Required work: Search the data for "正义的秘密特工诺亚受网络警察委托". Return each matching line.

Stored data:
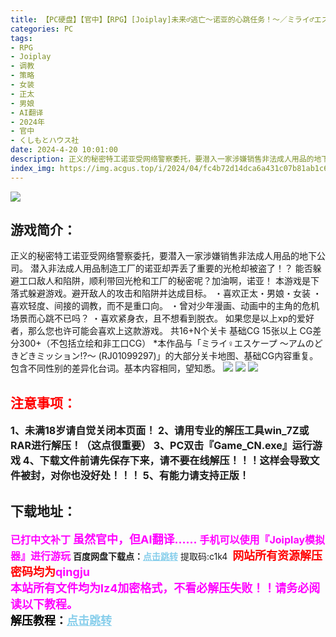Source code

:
 ```yaml
---
title: 【PC硬盘】【官中】【RPG】[Joiplay]未来♂逃亡～诺亚的心跳任务！～／ミライ♂エスケープ ～ノアのどきどきミッション!～ Ver1103（官方AI翻译）
categories: PC
tags:
- RPG
- Joiplay
- 调教
- 策略
- 女装
- 正太
- 男娘
- AI翻译
- 2024年
- 官中
- くしもとハウス社
date: 2024-4-20 10:01:00
description: 正义的秘密特工诺亚受网络警察委托，要潜入一家涉嫌销售非法成人用品的地下公司。潜入非法成人用品制造工厂的诺亚却弄丢了重要的光枪却被盗了！？能否躲避工口敌人和陷阱，顺利带回光枪和工厂的秘密呢？加油啊，诺亚！
index_img: https://img.acgus.top/i/2024/04/fc4b72d14dca6a431c07b81ab1c6f446.webp
---
```

![](https://img.acgus.top/i/2024/04/fc4b72d14dca6a431c07b81ab1c6f446.webp)
## 游戏简介：
正义的秘密特工诺亚受网络警察委托，要潜入一家涉嫌销售非法成人用品的地下公司。
潜入非法成人用品制造工厂的诺亚却弄丢了重要的光枪却被盗了！？
能否躲避工口敌人和陷阱，顺利带回光枪和工厂的秘密呢？加油啊，诺亚！
本游戏是下落式躲避游戏。避开敌人的攻击和陷阱并达成目标。
・喜欢正太・男娘・女装
・喜欢轻度、间接的调教，而不是重口向。
・曾对少年漫画、动画中的主角的危机场景而心跳不已吗？
・喜欢紧身衣，且不想看到脱衣。
如果您是以上xp的爱好者，那么您也许可能会喜欢上这款游戏。
共16+N个关卡
基础CG 15张以上
CG差分300+（不包括立绘和非工口CG）
*本作品与「ミライ♀エスケープ ～アムのどきどきミッション!?～ (RJ01099297)」的大部分关卡地图、基础CG内容重复。
包含不同性别的差异化台词。基本内容相同，望知悉。
![](https://img.acgus.top/i/2024/04/f69fe55f5d9b3059217cd261a34818b5.webp)
![](https://img.acgus.top/i/2024/04/ab3057b1337646d6c005ae14f92957aa.webp)
![](https://img.acgus.top/i/2024/04/b88bf2a7d1146e4db067a3861e20e02a.webp)




## <font color=#FF0000 >注意事项：</font>
<font size=3><b>1、未满18岁请自觉关闭本页面！
2、请用专业的解压工具win_7Z或RAR进行解压！（这点很重要）
3、PC双击『Game_CN.exe』运行游戏
4、下载文件前请先保存下来，请不要在线解压！！！这样会导致文件被封，对你也没好处！！！
5、有能力请支持正版！</b></font>

## 下载地址：
<font color=#FF00FF size=3><b>已打中文补丁</b></font>
<font color=#FF00FF size=4>**虽然官中，但AI翻译……**</font>
<font color=#FF00FF size=3>**手机可以使用『Joiplay模拟器』进行游玩**</font>
<b>百度网盘下载点：</b><a href="https://pan.baidu.com/s/1QYZGLlar7MQEJqkbyuUggQ?pwd=c1k4" style="color: #87CEEB;"><b>点击跳转</b></a> 提取码:c1k4
<a style="padding: 0" href="https://post.qingju.org/AD/"><img style="max-width:100%" src="https://img.acgus.top/i/2024/07/478f689b8021d8d499ab43d21acf137a.gif" alt=""></a>
<b><font color=#FF0000 size=4>网站所有资源解压密码均为</b></font><b><font color=#FF00FF size=4>qingju</font><font color=#FF0000 ></font></b><br><b><font color=#FF00FF size=4>本站所有文件均为lz4加密格式，不看必解压失败！！请务必阅读以下教程。</b></font><br><b><font color=#000 size=4>解压教程：</b><a href="https://post.qingju.org/tutorial/000/" style="color: #87CEEB;"><b>点击跳转</b></a>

Written solution:
description: 正义的秘密特工诺亚受网络警察委托，要潜入一家涉嫌销售非法成人用品的地下公司。潜入非法成人用品制造工厂的诺亚却弄丢了重要的光枪却被盗了！？能否躲避工口敌人和陷阱，顺利带回光枪和工厂的秘密呢？加油啊，诺亚！
正义的秘密特工诺亚受网络警察委托，要潜入一家涉嫌销售非法成人用品的地下公司。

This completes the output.